» Instructions to follow: Count the lines below containing "HasLocalityType"; state the number only.

%%

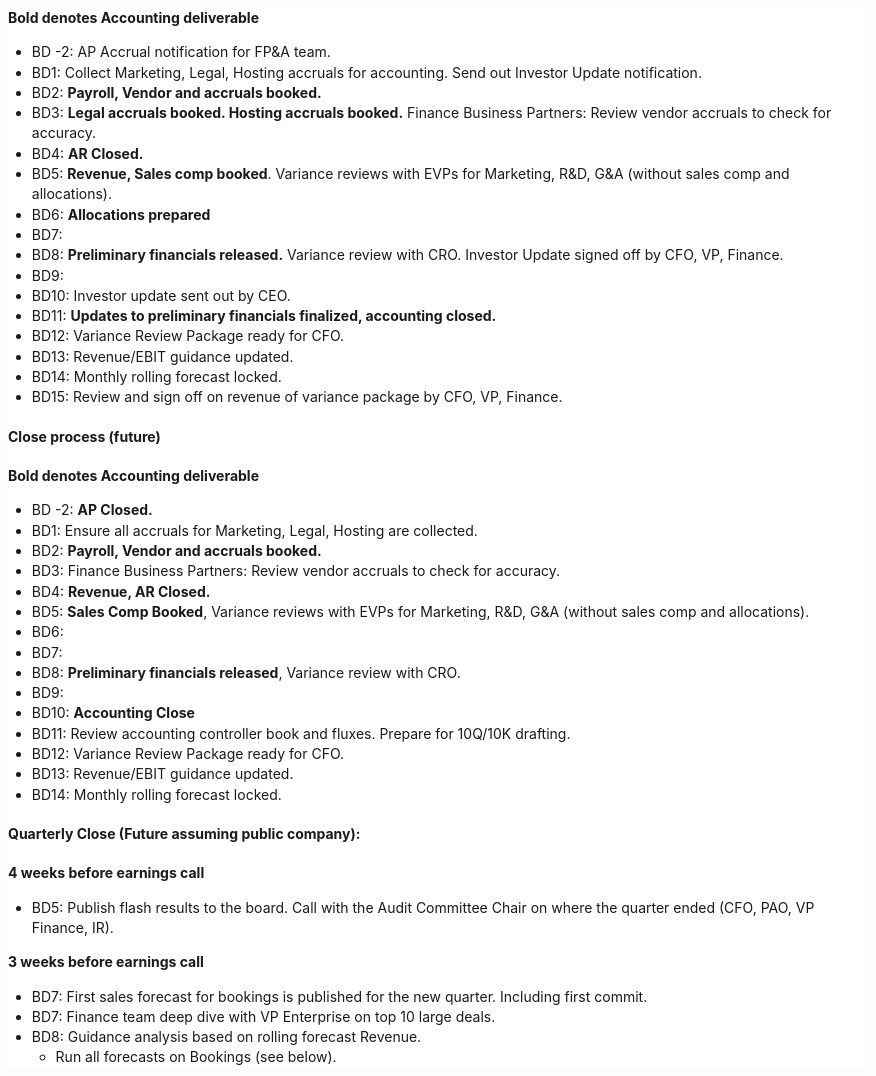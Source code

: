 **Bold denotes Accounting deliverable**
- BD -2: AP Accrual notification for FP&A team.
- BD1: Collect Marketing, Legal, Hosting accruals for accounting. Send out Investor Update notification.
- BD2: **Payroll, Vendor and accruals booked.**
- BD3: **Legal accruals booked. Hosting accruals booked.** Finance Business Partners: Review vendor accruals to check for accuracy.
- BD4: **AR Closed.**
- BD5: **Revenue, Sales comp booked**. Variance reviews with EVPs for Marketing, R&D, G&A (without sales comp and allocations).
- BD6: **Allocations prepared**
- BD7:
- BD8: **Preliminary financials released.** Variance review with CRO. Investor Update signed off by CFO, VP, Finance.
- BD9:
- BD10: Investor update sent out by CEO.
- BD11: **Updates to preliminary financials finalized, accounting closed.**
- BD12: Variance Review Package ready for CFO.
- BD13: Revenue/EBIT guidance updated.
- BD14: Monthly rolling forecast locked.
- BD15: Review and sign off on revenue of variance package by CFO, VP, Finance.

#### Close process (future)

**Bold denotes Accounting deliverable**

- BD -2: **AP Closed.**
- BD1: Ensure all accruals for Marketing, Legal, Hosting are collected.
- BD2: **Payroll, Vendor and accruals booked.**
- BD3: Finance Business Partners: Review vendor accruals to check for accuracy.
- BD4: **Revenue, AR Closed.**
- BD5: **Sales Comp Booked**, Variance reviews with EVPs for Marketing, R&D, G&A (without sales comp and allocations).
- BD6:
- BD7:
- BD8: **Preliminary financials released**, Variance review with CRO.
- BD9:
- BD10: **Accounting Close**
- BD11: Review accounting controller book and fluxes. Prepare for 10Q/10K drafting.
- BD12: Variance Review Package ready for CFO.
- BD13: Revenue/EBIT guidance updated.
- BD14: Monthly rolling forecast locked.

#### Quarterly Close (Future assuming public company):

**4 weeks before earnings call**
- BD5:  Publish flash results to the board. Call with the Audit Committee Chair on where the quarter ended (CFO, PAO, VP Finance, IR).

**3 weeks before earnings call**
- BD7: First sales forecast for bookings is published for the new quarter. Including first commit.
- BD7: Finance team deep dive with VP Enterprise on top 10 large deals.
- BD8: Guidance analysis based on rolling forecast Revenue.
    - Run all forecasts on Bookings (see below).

%%
%%

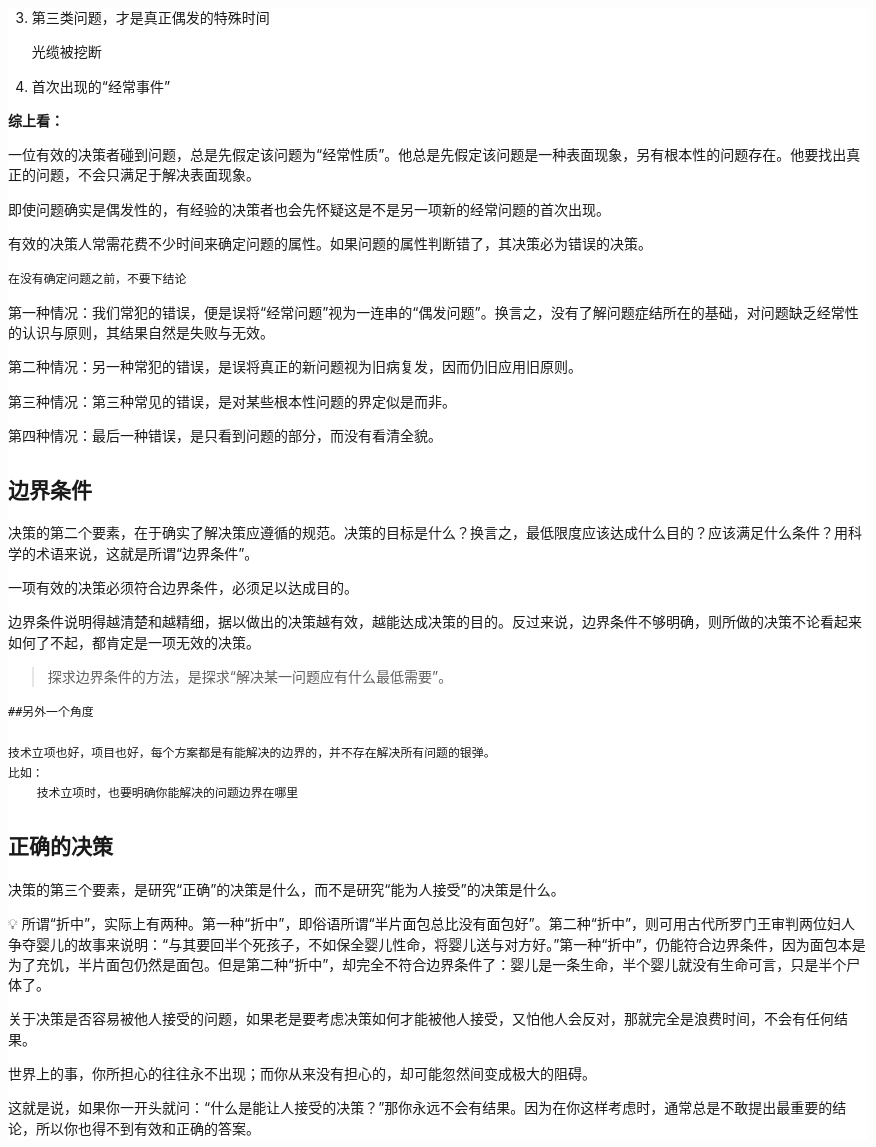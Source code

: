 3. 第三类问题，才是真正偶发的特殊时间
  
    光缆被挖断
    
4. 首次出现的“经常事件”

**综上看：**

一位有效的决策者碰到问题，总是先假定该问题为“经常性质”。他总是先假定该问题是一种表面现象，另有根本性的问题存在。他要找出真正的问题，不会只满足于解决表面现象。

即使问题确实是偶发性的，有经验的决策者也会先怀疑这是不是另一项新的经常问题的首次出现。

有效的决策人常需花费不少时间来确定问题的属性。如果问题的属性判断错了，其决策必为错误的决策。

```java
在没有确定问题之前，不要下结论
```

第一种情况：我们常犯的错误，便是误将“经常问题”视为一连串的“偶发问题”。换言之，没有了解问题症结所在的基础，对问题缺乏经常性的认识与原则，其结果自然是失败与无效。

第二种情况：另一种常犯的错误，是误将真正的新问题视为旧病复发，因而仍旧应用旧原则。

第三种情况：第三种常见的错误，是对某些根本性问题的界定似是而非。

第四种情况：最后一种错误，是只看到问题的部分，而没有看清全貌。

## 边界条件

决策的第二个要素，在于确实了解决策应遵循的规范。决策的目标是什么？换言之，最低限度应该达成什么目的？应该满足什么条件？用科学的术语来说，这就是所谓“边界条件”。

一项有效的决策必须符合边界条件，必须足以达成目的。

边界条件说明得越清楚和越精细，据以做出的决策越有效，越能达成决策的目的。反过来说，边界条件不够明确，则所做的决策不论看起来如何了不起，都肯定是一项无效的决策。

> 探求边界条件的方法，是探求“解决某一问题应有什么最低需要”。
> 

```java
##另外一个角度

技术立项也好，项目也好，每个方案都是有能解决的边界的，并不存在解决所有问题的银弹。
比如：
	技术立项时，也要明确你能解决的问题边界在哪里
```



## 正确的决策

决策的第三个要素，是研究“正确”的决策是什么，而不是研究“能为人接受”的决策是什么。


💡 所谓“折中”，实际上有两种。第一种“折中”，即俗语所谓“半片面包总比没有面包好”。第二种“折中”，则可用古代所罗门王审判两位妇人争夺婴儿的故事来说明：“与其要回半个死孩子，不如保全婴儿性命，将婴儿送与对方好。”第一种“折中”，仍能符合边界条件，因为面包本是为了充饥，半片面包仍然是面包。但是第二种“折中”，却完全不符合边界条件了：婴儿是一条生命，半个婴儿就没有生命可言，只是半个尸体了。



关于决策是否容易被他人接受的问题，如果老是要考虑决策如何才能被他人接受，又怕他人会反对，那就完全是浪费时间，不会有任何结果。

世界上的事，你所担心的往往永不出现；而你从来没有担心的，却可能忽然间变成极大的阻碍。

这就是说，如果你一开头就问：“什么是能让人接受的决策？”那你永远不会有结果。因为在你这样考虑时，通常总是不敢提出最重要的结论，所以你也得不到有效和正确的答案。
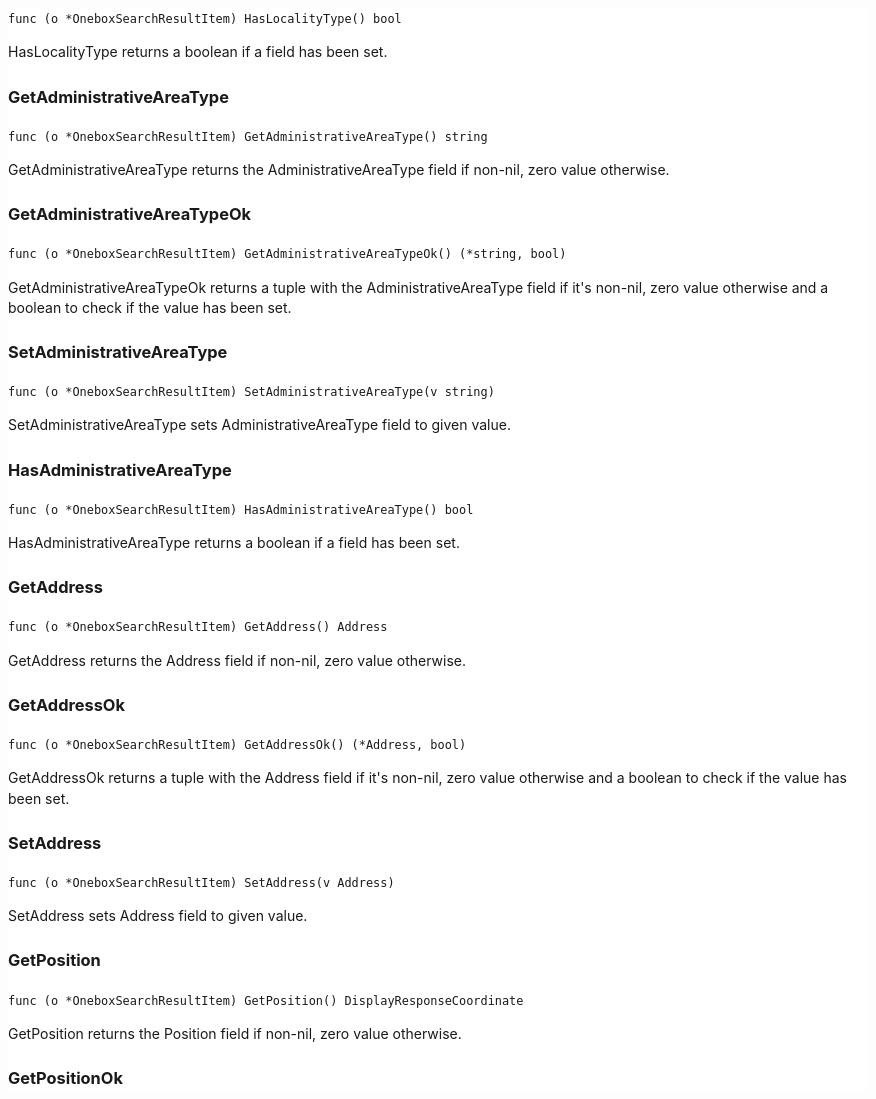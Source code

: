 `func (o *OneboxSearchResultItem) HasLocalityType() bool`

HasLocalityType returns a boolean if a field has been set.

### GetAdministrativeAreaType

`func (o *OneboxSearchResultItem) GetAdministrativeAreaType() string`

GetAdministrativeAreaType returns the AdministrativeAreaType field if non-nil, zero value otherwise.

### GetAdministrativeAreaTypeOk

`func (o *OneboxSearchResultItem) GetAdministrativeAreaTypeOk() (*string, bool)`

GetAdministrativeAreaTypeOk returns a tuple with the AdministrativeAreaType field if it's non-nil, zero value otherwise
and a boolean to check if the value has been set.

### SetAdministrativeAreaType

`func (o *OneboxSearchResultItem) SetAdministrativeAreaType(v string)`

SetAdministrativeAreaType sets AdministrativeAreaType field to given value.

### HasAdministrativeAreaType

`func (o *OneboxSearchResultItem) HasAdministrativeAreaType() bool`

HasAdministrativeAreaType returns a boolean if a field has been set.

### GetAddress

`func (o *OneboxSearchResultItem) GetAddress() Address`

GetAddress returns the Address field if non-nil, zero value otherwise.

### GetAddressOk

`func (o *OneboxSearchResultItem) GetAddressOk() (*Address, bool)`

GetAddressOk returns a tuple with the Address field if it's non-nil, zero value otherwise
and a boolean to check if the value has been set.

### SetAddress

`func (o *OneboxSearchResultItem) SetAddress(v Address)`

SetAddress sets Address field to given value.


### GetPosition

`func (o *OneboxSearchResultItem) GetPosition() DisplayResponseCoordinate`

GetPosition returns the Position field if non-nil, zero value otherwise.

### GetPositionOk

%%
%%

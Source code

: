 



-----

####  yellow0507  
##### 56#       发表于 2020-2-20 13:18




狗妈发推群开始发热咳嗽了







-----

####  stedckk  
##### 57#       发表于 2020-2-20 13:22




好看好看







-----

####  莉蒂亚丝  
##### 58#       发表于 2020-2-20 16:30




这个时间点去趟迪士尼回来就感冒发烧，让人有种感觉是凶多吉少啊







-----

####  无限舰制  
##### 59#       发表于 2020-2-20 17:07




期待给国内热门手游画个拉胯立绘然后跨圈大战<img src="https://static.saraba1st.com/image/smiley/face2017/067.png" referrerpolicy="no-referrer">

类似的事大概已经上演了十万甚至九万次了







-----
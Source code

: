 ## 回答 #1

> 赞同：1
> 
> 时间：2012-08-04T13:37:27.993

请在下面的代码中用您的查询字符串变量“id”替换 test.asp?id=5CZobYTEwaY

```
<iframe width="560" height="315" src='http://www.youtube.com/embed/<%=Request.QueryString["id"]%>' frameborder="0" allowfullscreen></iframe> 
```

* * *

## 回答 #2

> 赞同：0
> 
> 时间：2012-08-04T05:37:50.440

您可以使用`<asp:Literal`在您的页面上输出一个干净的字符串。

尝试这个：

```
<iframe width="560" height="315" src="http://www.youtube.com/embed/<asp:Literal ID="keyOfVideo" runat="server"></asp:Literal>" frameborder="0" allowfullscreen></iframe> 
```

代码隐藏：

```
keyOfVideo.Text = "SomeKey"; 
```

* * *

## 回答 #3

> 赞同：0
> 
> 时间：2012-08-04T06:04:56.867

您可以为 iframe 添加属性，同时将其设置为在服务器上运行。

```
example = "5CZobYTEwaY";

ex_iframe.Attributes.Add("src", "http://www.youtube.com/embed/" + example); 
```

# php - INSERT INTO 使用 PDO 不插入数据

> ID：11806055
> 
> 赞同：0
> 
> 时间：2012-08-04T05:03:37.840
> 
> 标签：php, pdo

%%

» Answer to this problem: 2